Ермилка сидел на кухонной лавке под окнами и в зажатой меж коленями кринке сбивал мутовкой масло из сметаны. Толстые губы его в уголках были запачканы сметаной. Завидя входившего атамана, он вскочил, сунул на стол кринку, одернул фартук и, шлепая губами, крикнул атаману честь-приветствие.
– Вот что, братейник, – сказал Овчинников, – выйди-ка ты да почисти моего коня.
Ермилка взял скребницу со щеткой и тотчас же удалился. Овчинников, улыбчиво прищурив на Ненилу серые глаза, погрозил ей пальцем, молвил:
– А ты, слышь, толстая, не шибко батюшке-то досаждай великатностью-то своей женской, а то ты, краснорожая, присосешься, как пиявица, тебя и не оттянешь. А ему силушки-то на иные подвиги потребны.
Ненила бросила ухват, подбоченилась и зашумела, надвигаясь грудью на Овчинникова:
– Да ты что это, атаманская твоя душа, меня, девушку, позоришь? Да я те, за такие твои речи, из живого полбороды выдеру!
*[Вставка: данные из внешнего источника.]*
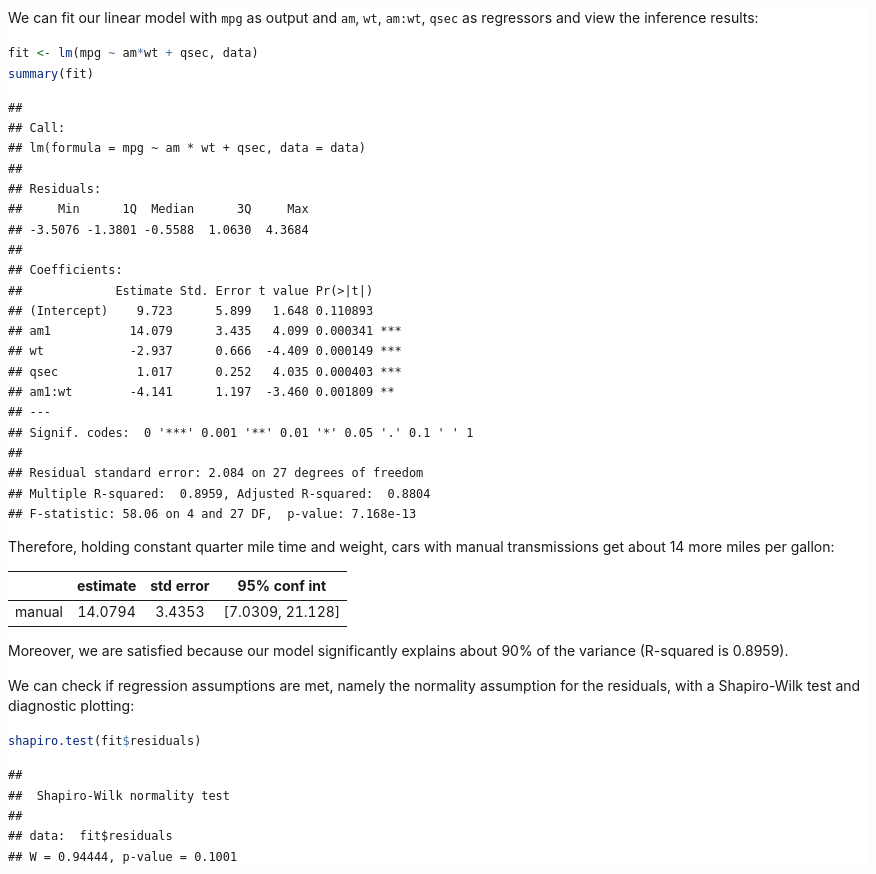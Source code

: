 We can fit our linear model with `mpg` as output and `am`, `wt`, `am:wt`, `qsec` as regressors and view the inference results:


```r
fit <- lm(mpg ~ am*wt + qsec, data)
summary(fit)
```

```
## 
## Call:
## lm(formula = mpg ~ am * wt + qsec, data = data)
## 
## Residuals:
##     Min      1Q  Median      3Q     Max 
## -3.5076 -1.3801 -0.5588  1.0630  4.3684 
## 
## Coefficients:
##             Estimate Std. Error t value Pr(>|t|)    
## (Intercept)    9.723      5.899   1.648 0.110893    
## am1           14.079      3.435   4.099 0.000341 ***
## wt            -2.937      0.666  -4.409 0.000149 ***
## qsec           1.017      0.252   4.035 0.000403 ***
## am1:wt        -4.141      1.197  -3.460 0.001809 ** 
## ---
## Signif. codes:  0 '***' 0.001 '**' 0.01 '*' 0.05 '.' 0.1 ' ' 1
## 
## Residual standard error: 2.084 on 27 degrees of freedom
## Multiple R-squared:  0.8959,	Adjusted R-squared:  0.8804 
## F-statistic: 58.06 on 4 and 27 DF,  p-value: 7.168e-13
```

Therefore, holding constant quarter mile time and weight, cars with manual
transmissions get about 14 more miles per gallon:

|  | estimate | std error | 95% conf int |
| :---: | :---: | :---: | :---: |
| manual | 14.0794 | 3.4353 | [7.0309, 21.128] |

Moreover, we are satisfied because our model significantly explains about 90% of the variance (R-squared is 0.8959).

We can check if regression assumptions are met, namely the normality assumption for the residuals, with a Shapiro-Wilk test and diagnostic plotting:


```r
shapiro.test(fit$residuals)
```

```
## 
## 	Shapiro-Wilk normality test
## 
## data:  fit$residuals
## W = 0.94444, p-value = 0.1001
```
– Экая ты глупая! – засмеялся Овчинников и присел к столу. – Лучше дай-ка мне перекусить чего-нито малость.
– Знаю я твою малость, – брюзжала Ненила. – Тебе бараний бок подай – ты и его за присест умнешь. Любите вы, атаманы, батюшку обжирать, в расход казну вводить.
Ворча, она все же кинула гостю рушник, а на стол поставила миску со снедью.
Овчинников, уплетая жареные куски баранины с кашей, говорил:
– Надобно жизнь батюшке устроить попышней да поприглядней. Поди, скучает он по этой... по Харловой-то?
– И не думает, – азартно заговорила Ненила. – Он арапельником кажинную ночь ее учил.
– Ну, уж и кажинную...
– А что ж, неправду говорю? Учил, да не выучил, зря только утруждался.
– Вот ужо надо будет предоставить сюда штучки две опрятных женщин, смазливеньких, – заговорил, отрыгивая, атаман, – чтоб обихаживали его величество, как полагается во дворце: и постель прибирать, и одежу подать да почистить. А то не по-царски он живет. Страмота!
– И не смей, и не смей, Андрей Афанасьич! – замахала на него руками Ненила. – Сама управлюсь... И не смей!
– Так ты же на кухне...
– И на кухне, и около батюшки. И разуть-обуть могу, я и в баньку могу свести... А чего ж такое? Он царь, я его раба. Его ублажать Бог повелел.